Stories Involving Tethys

 Tethys really wasn’t an active player in Greek mythology, but she was mentioned in some of the stories. We know enough about her to know about her parentage, husband, and her children. According to Hera, she was given to Tethys and Oceanus to keep her safe while Zeus revolted against their father, Cronus. Tethys and Oceanus both had a high regard for Hera and Tethys considered her to be a stepchild of sort. This came into play later on in the myth that described why the constellation, Ursa Major, didn’t ever go below the horizon. In the story, Tethys forbade Callisto, Zeus’s lover, from touching too close to the ocean, saying that she was concerned for Hera, who was often jealous of Zeus’s consorts.
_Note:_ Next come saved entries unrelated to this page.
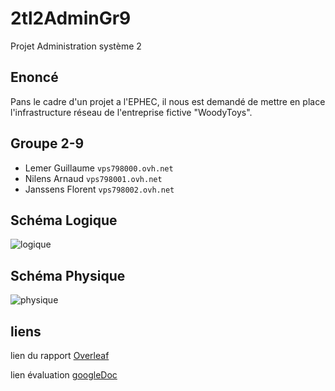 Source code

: # 2tl2AdminGr9
Projet Administration système 2

## Enoncé
Pans le cadre d'un projet a l'EPHEC, il nous est demandé de mettre en place l'infrastructure réseau de l'entreprise fictive "WoodyToys".

## Groupe 2-9

* Lemer Guillaume  `vps798000.ovh.net`
* Nilens Arnaud   `vps798001.ovh.net`
* Janssens Florent `vps798002.ovh.net`

## Schéma Logique
![logique](https://github.com/Frodon001/2tl2AdminGr9/blob/master/documents/Sch%C3%A9maLogique.jpg)
## Schéma Physique
![physique](https://github.com/Frodon001/2tl2AdminGr9/blob/master/documents/Sch%C3%A9maPhysique.jpg)
## liens
lien du rapport [Overleaf](https://www.overleaf.com/read/fsxszdmrpddk)

lien évaluation [googleDoc](https://docs.google.com/spreadsheets/d/1bX6_eiObLUtFMnWoalNhQwpon28-ZweBSGlTJwDpga8/edit?usp=sharing)
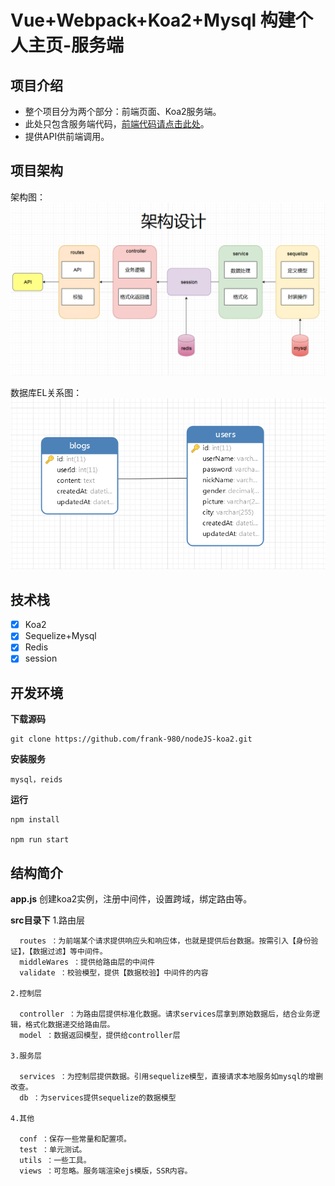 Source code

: # Vue+Webpack+Koa2+Mysql 构建个人主页-服务端


## 项目介绍

- 整个项目分为两个部分：前端页面、Koa2服务端。
- 此处只包含服务端代码，[前端代码请点击此处](https://github.com/frank-980/webpack-vue)。
- 提供API供前端调用。

## 项目架构

架构图：
![服务层→控制层→路由层→API](https://raw.githubusercontent.com/frank-980/nodeJS-koa2/master/frameDesign.png)

数据库EL关系图：
![EL关系图](https://raw.githubusercontent.com/frank-980/nodeJS-koa2/master/dbModel.png)

## 技术栈
- [x] Koa2
- [x] Sequelize+Mysql
- [x] Redis
- [x] session

## 开发环境

  **下载源码** 

    git clone https://github.com/frank-980/nodeJS-koa2.git

  **安装服务**

    mysql，reids

  **运行** 

    npm install  

    npm run start 

## 结构简介 

  **app.js**
    创建koa2实例，注册中间件，设置跨域，绑定路由等。

  **src目录下** 
    1.路由层

      routes ：为前端某个请求提供响应头和响应体，也就是提供后台数据。按需引入【身份验证】，【数据过滤】等中间件。
      middleWares ：提供给路由层的中间件
      validate ：校验模型，提供【数据校验】中间件的内容

    2.控制层

      controller ：为路由层提供标准化数据。请求services层拿到原始数据后，结合业务逻辑，格式化数据递交给路由层。
      model ：数据返回模型，提供给controller层

    3.服务层

      services ：为控制层提供数据。引用sequelize模型，直接请求本地服务如mysql的增删改查。
      db ：为services提供sequelize的数据模型

    4.其他

      conf ：保存一些常量和配置项。
      test ：单元测试。
      utils ：一些工具。
      views ：可忽略。服务端渲染ejs模版，SSR内容。

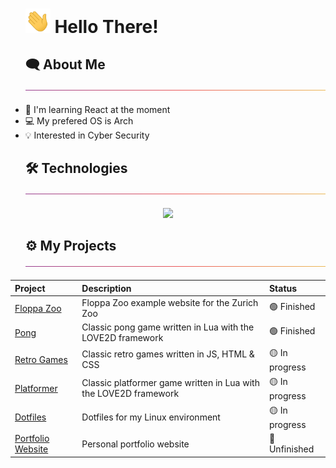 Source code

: <div id="user-content-toc">
  <ul>
    <summary>
      <h1 style="list-style-type: none;">
        <img src="./img/waving.gif?raw=true" alt="waving" width="40px"/>
        <span>Hello There!</span>
      </h1>
    </summary>
  </ul>
</div>

<div id="user-content-toc">
  <ul>
    <summary>
      <h2 style="list-style-type: none;">
        <span>🗨️ About Me</span>
        <img src="./img/thin-gradient-bar.png" />
      </h2>
    </summary>
  </ul>
</div>

- 📖 I'm learning React at the moment
- 💻 My prefered OS is Arch
- 💡 Interested in Cyber Security

<div id="user-content-toc">
  <ul>
    <summary>
      <h2 style="list-style-type: none;">
        <span>🛠️ Technologies</span>
        <img src="./img/thin-gradient-bar.png" />
      </h2>
    </summary>
  </ul>
</div>

<p align="center">
  <a href="https://skillicons.dev">
    <img src="https://skillicons.dev/icons?i=js,ts,html,css,nodejs,react,nextjs,go,c,lua,mysql,git,linux,neovim&perline=7" />
  </a>
</p>

<div id="user-content-toc">
  <ul>
    <summary>
      <h2 style="list-style-type: none;">
        <span>⚙️ My Projects</span>
        <img src="./img/thin-gradient-bar.png" />
      </h2>
    </summary>
  </ul>
</div>

<div align="center">
  <table>
      <thead>
          <tr>
              <th style="text-align: left;">Project</th>
              <th style="text-align: left;">Description</th>
              <th style="text-align: left;">Status</th>
          </tr>
      </thead>
      <tbody>
          <tr>
              <td style="text-align: left;"><a href="https://github.com/leo9iota/floppa-zoo">Floppa Zoo</a></td>
              <td style="text-align: left;">Floppa Zoo example website for the Zurich Zoo</td>
              <td style="text-align: left;">🟢 Finished</td>
          </tr>
          <tr>
              <td style="text-align: left;"><a href="https://github.com/leo9iota/pong">Pong</a></td>
              <td style="text-align: left;">Classic pong game written in Lua with the LOVE2D framework</td>
              <td style="text-align: left;">🟢 Finished</td>
          </tr>
          <tr>
              <td style="text-align: left;"><a href="https://github.com/leo9iota/retro-games">Retro Games</a></td>
              <td style="text-align: left;">Classic retro games written in JS, HTML & CSS</td>
              <td style="text-align: left;">🟡 In progress</td>
          </tr>
          <tr>
              <td style="text-align: left;"><a href="https://github.com/leo9iota/platformer">Platformer</a></td>
              <td style="text-align: left;">Classic platformer game written in Lua with the LOVE2D framework</td>
              <td style="text-align: left;">🟡 In progress</td>
          </tr>
          <tr>
              <td style="text-align: left;"><a href="https://github.com/leo9iota/dotfiles">Dotfiles</a></td>
              <td style="text-align: left;">Dotfiles for my Linux environment</td>
              <td style="text-align: left;">🟡 In progress</td>
          </tr>
          <tr>
              <td style="text-align: left;"><a href="https://github.com/leo9iota/portfolio">Portfolio Website</a></td>
              <td style="text-align: left;">Personal portfolio website</td>
              <td style="text-align: left;">🔴 Unfinished</td>
          </tr>
      </tbody>
  </table>
</div>


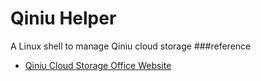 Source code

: # Qiniu Helper
A Linux shell to manage Qiniu cloud storage
###reference
+ [Qiniu Cloud Storage Office Website](http://www.qiniu.com/)
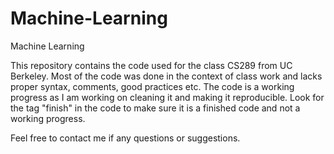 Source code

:# Machine-Learning
Machine Learning

This repository contains the code used for the class CS289 from UC Berkeley. Most of the code was done in the context of class work and lacks proper syntax, comments, good practices etc. The code is a working progress as I am working on cleaning it and making it reproducible. Look for the tag "finish" in the code to make sure it is a finished code and not a working progress. 

Feel free to contact me if any questions or suggestions. 

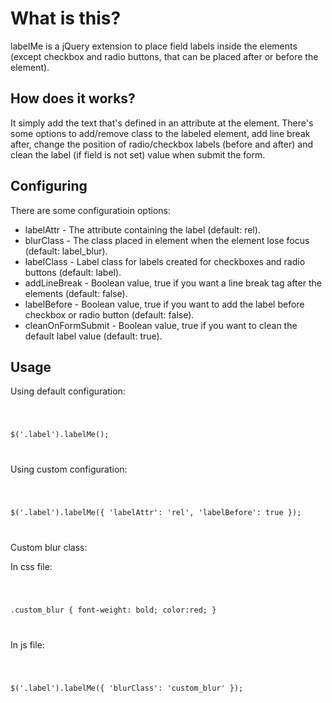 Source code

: # What is this?

labelMe is a jQuery extension to place field labels inside the elements (except checkbox and radio buttons, that can be placed after or before the element).


## How does it works?

It simply add the text that's defined in an attribute at the element. There's some options to add/remove class to the labeled element, add line break after, change the position of radio/checkbox labels (before and after) and clean the label (if field is not set) value when submit the form.


## Configuring

There are some configuratioin options:

* labelAttr - The attribute containing the label (default: rel).
* blurClass - The class placed in element when the element lose focus (default: label_blur).
* labelClass - Label class for labels created for checkboxes and radio buttons (default: label).
* addLineBreak - Boolean value, true if you want a line break tag after the elements (default: false).
* labelBefore - Boolean value, true if you want to add the label before checkbox or radio button (default: false).
* cleanOnFormSubmit - Boolean value, true if you want to clean the default label value (default: true).


## Usage

Using default configuration:

<code>

$('.label').labelMe();

</code>

Using custom configuration:

<code>

$('.label').labelMe({ 'labelAttr': 'rel', 'labelBefore': true });

</code>

Custom blur class:

In css file:

<code>

.custom_blur {
	font-weight: bold;
	color:red;
}

</code>

In js file:

<code>

$('.label').labelMe({ 'blurClass': 'custom_blur' });

</code> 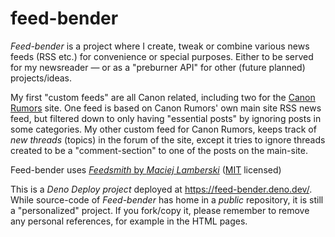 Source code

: # feed-bender

*Feed-bender* is a project where I create, tweak or combine various news feeds (RSS etc.) for convenience or special purposes. Either to be served for my newsreader — or as a "preburner API" for other (future planned) projects/ideas.

My first "custom feeds" are all Canon related, including two for the [Canon Rumors](https://canonrumors.com/) site.
One feed is based on Canon Rumors' own main site RSS news feed, but filtered down to only having "essential posts" by ignoring posts in some categories.
My other custom feed for Canon Rumors, keeps track of *new threads* (topics) in the forum of the site, except it tries to ignore threads created to be a "comment-section" to one of the posts on the main-site.

Feed-bender uses [*Feedsmith* by *Maciej Lamberski*](https://github.com/macieklamberski/feedsmith) ([MIT](https://github.com/macieklamberski/feedsmith/blob/main/LICENSE) licensed)

This is a *Deno Deploy project* deployed at https://feed-bender.deno.dev/. 
While source-code of _Feed-bender_ has home in a _public_ repository, it is still a "personalized" project. If you fork/copy it, please remember to remove any personal references, for example in the HTML pages.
Tethys and the Titanomachy

As one of the twelve titans, Tethys was, by default, involved with the Titanomachy, or the War of the Titans. In the story Zeus, the titan Cronus’s only child whom he hadn’t swallowed whole, revolted against his father and after that, worked with his allies to depose the titans. One of the only mentions in Greek mythology of her involvement with this war involve when Zeus sent Hera to Tethys and Oceanus so they could keep her safe while Zeus deposed Cronus. This formed a bond between Hera and Tethys that would come into play later on.

Although Tethys wasn’t a major goddess and didn’t really have an active role in some of the stories, she was still important. She was the mother of several children, many of whom played a part in some of the most memorable stories in Greek mythology. For instance, Metis was the goddess Athena’s mother and also one of the children of Tethys and Oceanus.